Items from a dataset

::::

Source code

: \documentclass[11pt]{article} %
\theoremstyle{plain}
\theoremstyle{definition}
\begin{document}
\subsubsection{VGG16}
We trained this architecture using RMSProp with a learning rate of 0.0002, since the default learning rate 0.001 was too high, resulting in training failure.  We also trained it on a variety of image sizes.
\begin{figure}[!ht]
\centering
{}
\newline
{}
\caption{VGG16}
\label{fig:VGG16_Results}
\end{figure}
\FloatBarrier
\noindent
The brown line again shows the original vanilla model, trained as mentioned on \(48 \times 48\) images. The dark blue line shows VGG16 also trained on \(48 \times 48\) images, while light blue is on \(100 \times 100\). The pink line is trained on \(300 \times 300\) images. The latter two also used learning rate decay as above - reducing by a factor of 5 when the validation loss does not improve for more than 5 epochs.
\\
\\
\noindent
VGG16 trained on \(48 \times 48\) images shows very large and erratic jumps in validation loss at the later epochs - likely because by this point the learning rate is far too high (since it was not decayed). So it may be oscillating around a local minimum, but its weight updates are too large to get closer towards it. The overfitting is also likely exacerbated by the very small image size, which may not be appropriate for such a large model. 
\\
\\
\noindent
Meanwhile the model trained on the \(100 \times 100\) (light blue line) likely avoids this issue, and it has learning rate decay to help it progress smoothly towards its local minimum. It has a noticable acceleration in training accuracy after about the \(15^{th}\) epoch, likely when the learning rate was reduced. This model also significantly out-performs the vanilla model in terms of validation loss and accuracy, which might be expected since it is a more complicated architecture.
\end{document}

::::

The problem
Only a number is expected here: how many lines of the records above contain "when".

Result
2